Computations have been carried out with different lengths of the computational domain, both below (YL) and above (YU) the splitter plate, in order to ensure that the boundary locations did not affect the computations. In the isothermal case the lower entry plane was located 1.3m below the splitter plate, so as not to influence the predicted penetration length of the jet. In non-isothermal flows the upper exit boundary was moved to 1.8 m above the splitter plate to prevent back flow across the exit boundary.

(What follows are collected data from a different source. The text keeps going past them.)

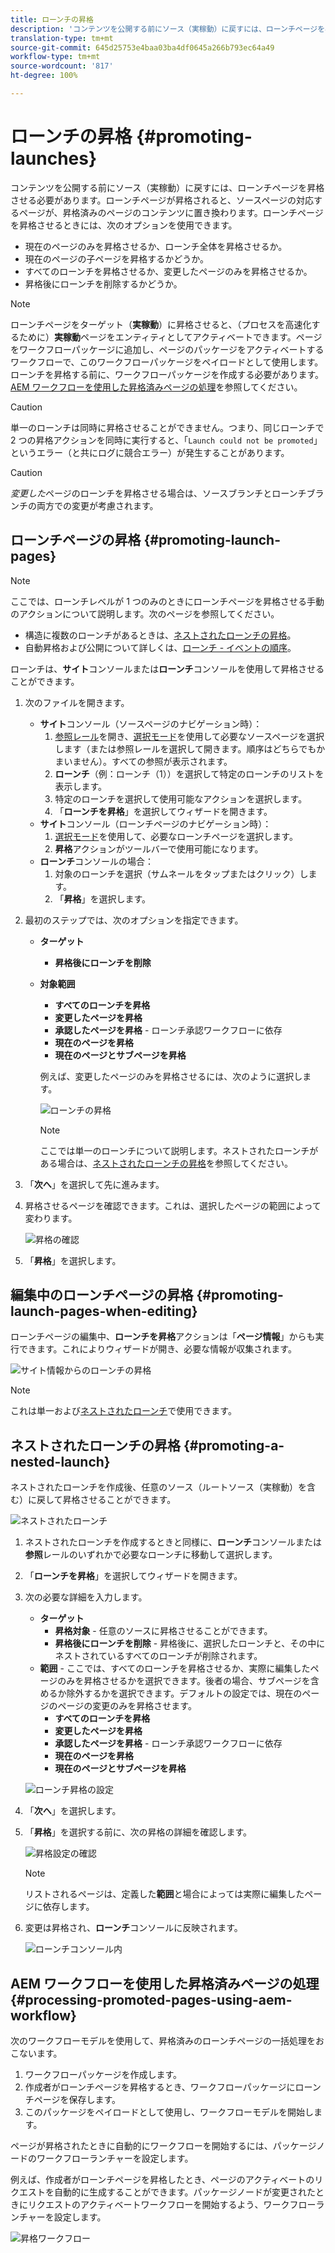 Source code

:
```yaml
---
title: ローンチの昇格
description: 'コンテンツを公開する前にソース（実稼動）に戻すには、ローンチページを昇格させる必要があります。 '
translation-type: tm+mt
source-git-commit: 645d25753e4baa03ba4df0645a266b793ec64a49
workflow-type: tm+mt
source-wordcount: '817'
ht-degree: 100%

---
```



# ローンチの昇格 {#promoting-launches}

コンテンツを公開する前にソース（実稼動）に戻すには、ローンチページを昇格させる必要があります。ローンチページが昇格されると、ソースページの対応するページが、昇格済みのページのコンテンツに置き換わります。ローンチページを昇格させるときには、次のオプションを使用できます。

* 現在のページのみを昇格させるか、ローンチ全体を昇格させるか。
* 現在のページの子ページを昇格するかどうか。
* すべてのローンチを昇格させるか、変更したページのみを昇格させるか。
* 昇格後にローンチを削除するかどうか。

>[!NOTE]
>
>ローンチページをターゲット（**実稼動**）に昇格させると、（プロセスを高速化するために）**実稼動**&#x200B;ページをエンティティとしてアクティベートできます。ページをワークフローパッケージに追加し、ページのパッケージをアクティベートするワークフローで、このワークフローパッケージをペイロードとして使用します。ローンチを昇格する前に、ワークフローパッケージを作成する必要があります。[AEM ワークフローを使用した昇格済みページの処理](#processing-promoted-pages-using-aem-workflow)を参照してください。

>[!CAUTION]
>
>単一のローンチは同時に昇格させることができません。つまり、同じローンチで 2 つの昇格アクションを同時に実行すると、「`Launch could not be promoted`」というエラー（と共にログに競合エラー）が発生することがあります。

>[!CAUTION]
>
>*変更した*&#x200B;ページのローンチを昇格させる場合は、ソースブランチとローンチブランチの両方での変更が考慮されます。

## ローンチページの昇格 {#promoting-launch-pages}

>[!NOTE]
>
>ここでは、ローンチレベルが 1 つのみのときにローンチページを昇格させる手動のアクションについて説明します。次のページを参照してください。
>
>* 構造に複数のローンチがあるときは、[ネストされたローンチの昇格](#promoting-a-nested-launch)。
>* 自動昇格および公開について詳しくは、[ローンチ - イベントの順序](/help/sites-cloud/authoring/launches/overview.md#launches-the-order-of-events)。

>



ローンチは、**サイト**&#x200B;コンソールまたは&#x200B;**ローンチ**&#x200B;コンソールを使用して昇格させることができます。

1. 次のファイルを開きます。
   * **サイト**&#x200B;コンソール（ソースページのナビゲーション時）：
      1. [参照レール](/help/sites-cloud/authoring/fundamentals/environment-tools.md#references)を開き、[選択モード](/help/sites-cloud/authoring/getting-started/basic-handling.md)を使用して必要なソースページを選択します（または参照レールを選択して開きます。順序はどちらでもかまいません）。すべての参照が表示されます。
      1. **ローンチ**（例：ローンチ（1））を選択して特定のローンチのリストを表示します。
      1. 特定のローンチを選択して使用可能なアクションを選択します。
      1. 「**ローンチを昇格**」を選択してウィザードを開きます。
   * **サイト**&#x200B;コンソール（ローンチページのナビゲーション時）：
      1. [選択モード](/help/sites-cloud/authoring/getting-started/basic-handling.md)を使用して、必要なローンチページを選択します。
      1. **昇格**&#x200B;アクションがツールバーで使用可能になります。
   * **ローンチ**&#x200B;コンソールの場合：
      1. 対象のローンチを選択（サムネールをタップまたはクリック）します。
      1. 「**昇格**」を選択します。
1. 最初のステップでは、次のオプションを指定できます。
   * **ターゲット**
      * **昇格後にローンチを削除**
   * **対象範囲**
      * **すべてのローンチを昇格**
      * **変更したページを昇格**
      * **承認したページを昇格** - ローンチ承認ワークフローに依存
      * **現在のページを昇格**
      * **現在のページとサブページを昇格**

      例えば、変更したページのみを昇格させるには、次のように選択します。

      ![ローンチの昇格](/help/sites-cloud/authoring/assets/launches-promote.png)

      >[!NOTE]
      >
      >ここでは単一のローンチについて説明します。ネストされたローンチがある場合は、[ネストされたローンチの昇格](#promoting-a-nested-launch)を参照してください。
1. 「**次へ**」を選択して先に進みます。
1. 昇格させるページを確認できます。これは、選択したページの範囲によって変わります。

   ![昇格の確認](/help/sites-cloud/authoring/assets/launches-promote-review.png)

1. 「**昇格**」を選択します。

## 編集中のローンチページの昇格  {#promoting-launch-pages-when-editing}

ローンチページの編集中、**ローンチを昇格**&#x200B;アクションは「**ページ情報**」からも実行できます。これによりウィザードが開き、必要な情報が収集されます。

![サイト情報からのローンチの昇格](/help/sites-cloud/authoring/assets/launches-promote-page-info.png)

>[!NOTE]
>
>これは単一および[ネストされたローンチ](#promoting-a-nested-launch)で使用できます。

## ネストされたローンチの昇格  {#promoting-a-nested-launch}

ネストされたローンチを作成後、任意のソース（ルートソース（実稼動）を含む）に戻して昇格させることができます。

![ネストされたローンチ](/help/sites-cloud/authoring/assets/launches-promoting-nested.png)

1. ネストされたローンチを作成するときと同様に、**ローンチ**&#x200B;コンソールまたは&#x200B;**参照**&#x200B;レールのいずれかで必要なローンチに移動して選択します。
1. 「**ローンチを昇格**」を選択してウィザードを開きます。
1. 次の必要な詳細を入力します。
   * **ターゲット**
      * **昇格対象** - 任意のソースに昇格させることができます。
      * **昇格後にローンチを削除** - 昇格後に、選択したローンチと、その中にネストされているすべてのローンチが削除されます。
   * **範囲** - ここでは、すべてのローンチを昇格させるか、実際に編集したページのみを昇格させるかを選択できます。後者の場合、サブページを含めるか除外するかを選択できます。デフォルトの設定では、現在のページのページの変更のみを昇格させます。
      * **すべてのローンチを昇格**
      * **変更したページを昇格**
      * **承認したページを昇格** - ローンチ承認ワークフローに依存
      * **現在のページを昇格**
      * **現在のページとサブページを昇格**

   ![ローンチ昇格の設定](/help/sites-cloud/authoring/assets/launches-promote-settings.png)

1. 「**次へ**」を選択します。
1. 「**昇格**」を選択する前に、次の昇格の詳細を確認します。

   ![昇格設定の確認](/help/sites-cloud/authoring/assets/launches-promote-review-2.png)

   >[!NOTE]
   >
   >リストされるページは、定義した&#x200B;**範囲**&#x200B;と場合によっては実際に編集したページに依存します。

1. 変更は昇格され、**ローンチ**&#x200B;コンソールに反映されます。

   ![ローンチコンソール内](/help/sites-cloud/authoring/assets/launches-console.png)

## AEM ワークフローを使用した昇格済みページの処理 {#processing-promoted-pages-using-aem-workflow}

次のワークフローモデルを使用して、昇格済みのローンチページの一括処理をおこないます。

1. ワークフローパッケージを作成します。
1. 作成者がローンチページを昇格するとき、ワークフローパッケージにローンチページを保存します。
1. このパッケージをペイロードとして使用し、ワークフローモデルを開始します。

ページが昇格されたときに自動的にワークフローを開始するには、パッケージノードのワークフローランチャーを設定します。<!--To start a workflow automatically when pages are promoted, [configure a workflow launcher](/help/sites-administering/workflows-starting.md#workflows-launchers) for the package node.-->

例えば、作成者がローンチページを昇格したとき、ページのアクティベートのリクエストを自動的に生成することができます。パッケージノードが変更されたときにリクエストのアクティベートワークフローを開始するよう、ワークフローランチャーを設定します。

![昇格ワークフロー](/help/sites-cloud/authoring/assets/launches-create-workflow.png)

Different values for the turbulent kinetic energy and its dissipation rate have also been tried at the lower inlet boundary. The same case (isothermal, Vchan /Vjet=0.077) was computed with either kin = 0.01Vin2 and εin = rcμκin2/(50μ), or κin = 0.025Vin2 and εin = κin3/2 / lin, where lin is prescribed from DNS data for channel flow. The resulting predictions were identical.

With regard to the mesh spacing adjacent to the wall, with the low-Re model a maximum dimensionless near-wall mesh size (y*) of 1 at the jet exit, based on the near-wall turbulent kinetic energy, has been used. In the high-Re computations, mesh sizes have been used which result in y* values of between 65 and 160 at the jet exit, with no discernible differences between the predictions. On the wall opposite the jet, mesh sizes have been used which result in y* values of the order 5 to 10 at the bottom of the domain and 40 to 80 at the top, again with no discernible differences between the predictions.

In the LES computations three grids have been tested, two of which are fully structured and one that involves local grid refinement.

The cases computed are tabulated in Tables 2 and 3. In all cases the jet Reynolds number is 4,000.